» Task item
Copy each line of the listing where the word "honor" can be found.

» Data listing
========================================================================

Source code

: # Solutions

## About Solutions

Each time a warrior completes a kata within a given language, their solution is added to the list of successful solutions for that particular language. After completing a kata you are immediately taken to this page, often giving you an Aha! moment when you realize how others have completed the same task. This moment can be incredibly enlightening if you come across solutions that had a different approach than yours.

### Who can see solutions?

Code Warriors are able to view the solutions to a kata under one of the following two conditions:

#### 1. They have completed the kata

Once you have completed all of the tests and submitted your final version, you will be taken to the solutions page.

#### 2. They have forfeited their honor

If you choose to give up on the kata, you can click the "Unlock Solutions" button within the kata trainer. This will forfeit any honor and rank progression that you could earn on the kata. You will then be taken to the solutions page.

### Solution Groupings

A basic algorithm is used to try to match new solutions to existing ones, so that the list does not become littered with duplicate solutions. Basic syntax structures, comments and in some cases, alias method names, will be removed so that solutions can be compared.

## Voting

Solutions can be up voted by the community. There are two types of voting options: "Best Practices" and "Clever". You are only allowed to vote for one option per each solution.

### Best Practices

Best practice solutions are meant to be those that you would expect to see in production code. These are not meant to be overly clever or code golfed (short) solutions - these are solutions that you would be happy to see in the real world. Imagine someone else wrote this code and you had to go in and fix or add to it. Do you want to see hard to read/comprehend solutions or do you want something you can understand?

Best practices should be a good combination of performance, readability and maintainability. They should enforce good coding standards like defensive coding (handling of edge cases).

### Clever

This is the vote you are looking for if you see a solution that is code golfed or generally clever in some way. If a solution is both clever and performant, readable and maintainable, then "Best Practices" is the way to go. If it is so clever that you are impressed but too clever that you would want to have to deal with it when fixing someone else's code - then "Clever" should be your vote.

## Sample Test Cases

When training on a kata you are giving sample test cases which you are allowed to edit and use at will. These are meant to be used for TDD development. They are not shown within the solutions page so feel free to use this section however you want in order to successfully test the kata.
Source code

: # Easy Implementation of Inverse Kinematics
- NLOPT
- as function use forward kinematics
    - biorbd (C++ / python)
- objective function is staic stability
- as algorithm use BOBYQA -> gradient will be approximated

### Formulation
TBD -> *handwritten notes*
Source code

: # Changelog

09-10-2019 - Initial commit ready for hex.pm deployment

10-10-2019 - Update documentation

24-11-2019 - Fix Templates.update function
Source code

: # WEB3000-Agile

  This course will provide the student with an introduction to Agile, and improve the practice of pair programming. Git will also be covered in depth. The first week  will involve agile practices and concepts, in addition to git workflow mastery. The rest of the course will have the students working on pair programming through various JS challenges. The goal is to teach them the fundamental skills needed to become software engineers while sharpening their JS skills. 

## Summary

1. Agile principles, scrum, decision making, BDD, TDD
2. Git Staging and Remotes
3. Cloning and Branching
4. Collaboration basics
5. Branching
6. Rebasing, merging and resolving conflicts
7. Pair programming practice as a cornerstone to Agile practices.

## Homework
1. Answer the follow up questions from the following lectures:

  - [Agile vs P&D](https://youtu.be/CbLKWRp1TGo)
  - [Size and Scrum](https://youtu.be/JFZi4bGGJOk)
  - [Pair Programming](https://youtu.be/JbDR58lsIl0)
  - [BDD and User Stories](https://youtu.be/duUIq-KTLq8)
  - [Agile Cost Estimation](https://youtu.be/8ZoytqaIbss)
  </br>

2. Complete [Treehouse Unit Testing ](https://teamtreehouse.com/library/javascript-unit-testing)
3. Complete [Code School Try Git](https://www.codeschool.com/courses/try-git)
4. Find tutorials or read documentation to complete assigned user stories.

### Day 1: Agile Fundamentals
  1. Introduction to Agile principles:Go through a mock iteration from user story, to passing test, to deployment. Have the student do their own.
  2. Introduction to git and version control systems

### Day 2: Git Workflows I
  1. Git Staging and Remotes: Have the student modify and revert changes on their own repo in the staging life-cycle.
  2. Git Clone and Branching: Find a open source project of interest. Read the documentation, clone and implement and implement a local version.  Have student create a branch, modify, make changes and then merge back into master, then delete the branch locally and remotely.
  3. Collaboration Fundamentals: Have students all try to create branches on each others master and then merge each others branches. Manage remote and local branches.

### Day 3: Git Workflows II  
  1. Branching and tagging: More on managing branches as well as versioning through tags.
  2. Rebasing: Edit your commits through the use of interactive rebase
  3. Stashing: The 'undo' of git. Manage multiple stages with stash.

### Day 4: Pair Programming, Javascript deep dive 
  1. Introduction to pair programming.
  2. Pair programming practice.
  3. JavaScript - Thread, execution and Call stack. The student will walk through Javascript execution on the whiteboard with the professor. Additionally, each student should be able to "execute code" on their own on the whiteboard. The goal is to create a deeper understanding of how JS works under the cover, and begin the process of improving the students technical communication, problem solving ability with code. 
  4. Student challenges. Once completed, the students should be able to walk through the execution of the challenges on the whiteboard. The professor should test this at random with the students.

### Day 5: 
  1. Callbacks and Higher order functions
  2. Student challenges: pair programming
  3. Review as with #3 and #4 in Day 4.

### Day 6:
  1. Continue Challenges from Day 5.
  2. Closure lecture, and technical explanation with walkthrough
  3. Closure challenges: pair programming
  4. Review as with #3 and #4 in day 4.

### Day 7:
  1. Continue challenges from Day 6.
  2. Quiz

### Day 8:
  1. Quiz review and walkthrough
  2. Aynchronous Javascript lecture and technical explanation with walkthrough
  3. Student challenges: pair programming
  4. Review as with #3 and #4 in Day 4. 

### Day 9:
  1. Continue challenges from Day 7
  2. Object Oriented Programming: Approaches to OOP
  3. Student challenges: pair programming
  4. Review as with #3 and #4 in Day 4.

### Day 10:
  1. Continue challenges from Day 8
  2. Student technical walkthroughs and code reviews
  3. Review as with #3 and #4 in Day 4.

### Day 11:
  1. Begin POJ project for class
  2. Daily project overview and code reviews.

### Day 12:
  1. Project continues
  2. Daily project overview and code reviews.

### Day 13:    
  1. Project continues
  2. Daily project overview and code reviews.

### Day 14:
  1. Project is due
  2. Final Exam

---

========================================================================

» Exercise answer
#### 2. They have forfeited their honor
If you choose to give up on the kata, you can click the "Unlock Solutions" button within the kata trainer. This will forfeit any honor and rank progression that you could earn on the kata. You will then be taken to the solutions page.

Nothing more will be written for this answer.